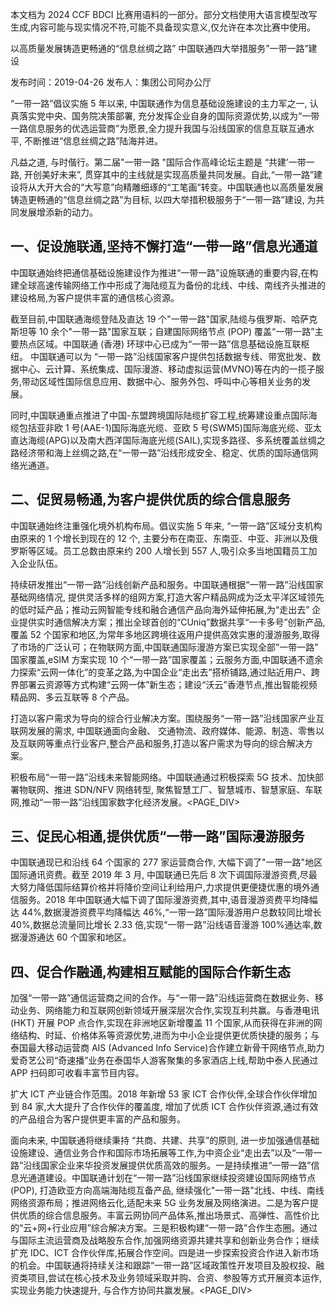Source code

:本文档为 2024 CCF BDCI 比赛用语料的一部分。部分文档使用大语言模型改写生成,内容可能与现实情况不符,可能不具备现实意义,仅允许在本次比赛中使用。

以高质量发展铸造更畅通的“信息丝绸之路” 中国联通四大举措服务”一带一路”建设

发布时间：2019-04-26 发布人：集团公司阿办公厅

“一带一路”倡议实施 5 年以来, 中国联通作为信息基础设施建设的主力军之一, 认真落实党中央、国务院决策部署, 充分发挥企业自身的国际资源优势,以成为“一带一路信息服务的优选运营商”为愿景,全力提升我国与沿线国家的信息互联互通水平, 不断推进“信息丝绸之路”陆海并进。

凡益之道, 与时偕行。第二届"一带一路 "国际合作高峰论坛主题是 “共建’一带一路, 开创美好未来”, 贯穿其中的主线就是实现高质量共同发展。自此,“一带一路”建设将从大开大合的“大写意”向精雕细琢的“工笔画”转变。中国联通也以高质量发展铸造更畅通的“信息丝绸之路”为目标, 以四大举措积极服务于“一带一路”建设, 为共同发展增添新的动力。

## 一、促设施联通,坚持不懈打造“一带一路”信息光通道

中国联通始终把通信基础设施建设作为推进“一带一路”设施联通的重要内容,在构建全球高速传输网络工作中形成了海陆缆互为备份的北线、中线、南线齐头推进的建设格局,为客户提供丰富的通信核心资源。

截至目前,中国联通海缆登陆及直达 19 个"一带一路"国家,陆缆与俄罗斯、哈萨克斯坦等 10 余个"一带一路"国家互联；自建国际网络节点 (POP) 覆盖“一带一路”主要热点区域。中国联通 (香港) 环球中心已成为“一带一路”信息基础设施互联枢纽。 中国联通可以为 “一带一路”沿线国家客户提供包括数据专线、带宽批发、数据中心、云计算、系统集成、国际漫游、移动虚拟运营(MVNO)等在内的一揽子服务,带动区域性国际信息应用、数据中心、服务外包、呼叫中心等相关业务的发展。

同时,中国联通重点推进了中国-东盟跨境国际陆缆扩容工程,统筹建设重点国际海缆包括亚非欧 1 号(AAE-1)国际海底光缆、亚欧 5 号(SWM5)国际海底光缆、亚太直达海缆(APG)以及南大西洋国际海底光缆(SAIL),实现多路径、多系统覆盖丝绸之路经济带和海上丝绸之路,在“一带一路”沿线形成安全、稳定、优质的国际通信网络光通道。

## 二、促贸易畅通,为客户提供优质的综合信息服务

中国联通始终注重强化境外机构布局。倡议实施 5 年来, “一带一路”区域分支机构由原来的 1 个增长到现在的 12 个, 主要分布在南亚、东南亚、中亚、非洲以及俄罗斯等区域。员工总数由原来约 200 人增长到 557 人,吸引众多当地国籍员工加入企业队伍。

持续研发推出“一带一路”沿线创新产品和服务。中国联通根据“一带一路”沿线国家基础网络情况, 提供灵活多样的组网方案,打造大客户精品网成为泛太平洋区域领先的低时延产品；推动云网智能专线和融合通信产品向海外延伸拓展,为“走出去” 企业提供实时通信解决方案；推出全球首创的“CUniq”数据共享“一卡多号”创新产品,覆盖 52 个国家和地区,为常年多地区跨境往返用户提供高效实惠的漫游服务,取得了市场的广泛认可；在物联网方面,中国联通国际漫游方案已实现全部”一带一路” 国家覆盖,eSIM 方案实现 10 个“一带一路”国家覆盖；云服务方面,中国联通不遗余力探索“云网一体化”的变革之路,为中国企业“走出去”搭桥铺路,通过贴近用户、跨界部署云资源等方式构建“云网一体”新生态；建设“沃云”香港节点,推出智能视频精品网、多云互联等 8 个产品。

打造以客户需求为导向的综合行业解决方案。围绕服务“一带一路”沿线国家产业互联网发展的需求, 中国联通面向金融、 交通物流、政府媒体、能源、制造、零售以及互联网等重点行业客户,整合产品和服务,打造以客户需求为导向的综合解决方案。

积极布局“一带一路”沿线未来智能网络。中国联通通过积极探索 5G 技术、加快部署物联网、推进 SDN/NFV 网络转型, 聚焦智慧工厂、智慧城市、智慧家庭、车联网,推动“一带一路”沿线国家数字化经济发展。<PAGE_DIV> 

## 三、促民心相通,提供优质“一带一路”国际漫游服务

中国联通现已和沿线 64 个国家的 277 家运营商合作, 大幅下调了"一带一路"地区国际通讯资费。截至 2019 年 3 月, 中国联通已先后 8 次下调国际漫游资费,尽最大努力降低国际结算价格并将降价空间让利给用户,力求提供更便捷优惠的境外通信服务。2018 年中国联通大幅下调了国际漫游资费,其中,语音漫游资费平均降幅达 44%,数据漫游资费平均降幅达 46%,“一带一路”国际漫游用户总数较同比增长 40%,数据总流量同比增长 2.33 倍,实现“一带一路”沿线语音漫游 100%通达率,数据漫游通达 60 个国家和地区。

## 四、促合作融通,构建相互赋能的国际合作新生态

加强“一带一路”通信运营商之间的合作。与“一带一路”沿线运营商在数据业务、移动业务、网络能力和互联网创新领域开展深层次合作,实现互利共赢。与香港电讯 (HKT) 开展 POP 点合作,实现在非洲地区新增覆盖 11 个国家,从而获得在非洲的网络结构、时延、价格体系等资源优势,进而为中小企业提供更优质快捷的服务；与泰国最大移动运营商 AIS (Advanced Info Service)合作建立新骨干网络节点,助力爱奇艺公司“奇速播”业务在泰国华人游客聚集的多家酒店上线,帮助中泰人民通过 APP 扫码即可收看丰富节目内容。

扩大 ICT 产业链合作范围。2018 年新增 53 家 ICT 合作伙伴,全球合作伙伴增加到 84 家,大大提升了合作伙伴的覆盖度, 增加了优质 ICT 合作伙伴资源,通过有效的产品组合为客户提供更丰富的产品和服务。

面向未来, 中国联通将继续秉持 “共商、共建、共享”的原则, 进一步加强通信基础设施建设、通信业务合作和国际市场拓展等工作,为中资企业“走出去”以及“一带一路”沿线国家企业来华投资发展提供优质高效的服务。一是持续推进“一带一路”信息光通道建设。中国联通计划在“一带一路”沿线国家继续投资建设国际网络节点 (POP), 打造欧亚方向高端海陆缆互备产品, 继续强化"一带一路"北线、中线、南线网络资源布局；推进网络云化,适配未来 5G 业务发展及网络演进。二是为客户提供优质的综合信息服务。丰富云网协同产品体系,推出场景式、高弹性、高性价比的“云+网+行业应用”综合解决方案。三是积极构建“一带一路”合作生态圈。通过与国际主流运营商及战略股东合作,加强网络资源共建共享和创新业务合作；继续扩充 IDC、ICT 合作伙伴库,拓展合作空间。四是进一步探索投资合作进入新市场的机会。中国联通将持续关注和跟踪“一带一路”区域政策性开发项目及股权投、融资类项目,尝试在核心技术及业务领域采取并购、合资、参股等方式开展资本运作,实现业务能力快速提升, 与合作方协同共赢发展。<PAGE_DIV>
★ ★ ★ ★ ★
Instructions to follow: Set down exactly the lines of the data above, beginning with the line that has "发布时间：2019-04-26 发布人：集团公司阿办公厅" and ending with the line that has "人增长到 557 人,吸引众多当地国籍员工加入企业队伍。", and no others.

Output below:
发布时间：2019-04-26 发布人：集团公司阿办公厅

“一带一路”倡议实施 5 年以来, 中国联通作为信息基础设施建设的主力军之一, 认真落实党中央、国务院决策部署, 充分发挥企业自身的国际资源优势,以成为“一带一路信息服务的优选运营商”为愿景,全力提升我国与沿线国家的信息互联互通水平, 不断推进“信息丝绸之路”陆海并进。

凡益之道, 与时偕行。第二届"一带一路 "国际合作高峰论坛主题是 “共建’一带一路, 开创美好未来”, 贯穿其中的主线就是实现高质量共同发展。自此,“一带一路”建设将从大开大合的“大写意”向精雕细琢的“工笔画”转变。中国联通也以高质量发展铸造更畅通的“信息丝绸之路”为目标, 以四大举措积极服务于“一带一路”建设, 为共同发展增添新的动力。

## 一、促设施联通,坚持不懈打造“一带一路”信息光通道

中国联通始终把通信基础设施建设作为推进“一带一路”设施联通的重要内容,在构建全球高速传输网络工作中形成了海陆缆互为备份的北线、中线、南线齐头推进的建设格局,为客户提供丰富的通信核心资源。

截至目前,中国联通海缆登陆及直达 19 个"一带一路"国家,陆缆与俄罗斯、哈萨克斯坦等 10 余个"一带一路"国家互联；自建国际网络节点 (POP) 覆盖“一带一路”主要热点区域。中国联通 (香港) 环球中心已成为“一带一路”信息基础设施互联枢纽。 中国联通可以为 “一带一路”沿线国家客户提供包括数据专线、带宽批发、数据中心、云计算、系统集成、国际漫游、移动虚拟运营(MVNO)等在内的一揽子服务,带动区域性国际信息应用、数据中心、服务外包、呼叫中心等相关业务的发展。

同时,中国联通重点推进了中国-东盟跨境国际陆缆扩容工程,统筹建设重点国际海缆包括亚非欧 1 号(AAE-1)国际海底光缆、亚欧 5 号(SWM5)国际海底光缆、亚太直达海缆(APG)以及南大西洋国际海底光缆(SAIL),实现多路径、多系统覆盖丝绸之路经济带和海上丝绸之路,在“一带一路”沿线形成安全、稳定、优质的国际通信网络光通道。

## 二、促贸易畅通,为客户提供优质的综合信息服务

中国联通始终注重强化境外机构布局。倡议实施 5 年来, “一带一路”区域分支机构由原来的 1 个增长到现在的 12 个, 主要分布在南亚、东南亚、中亚、非洲以及俄罗斯等区域。员工总数由原来约 200 人增长到 557 人,吸引众多当地国籍员工加入企业队伍。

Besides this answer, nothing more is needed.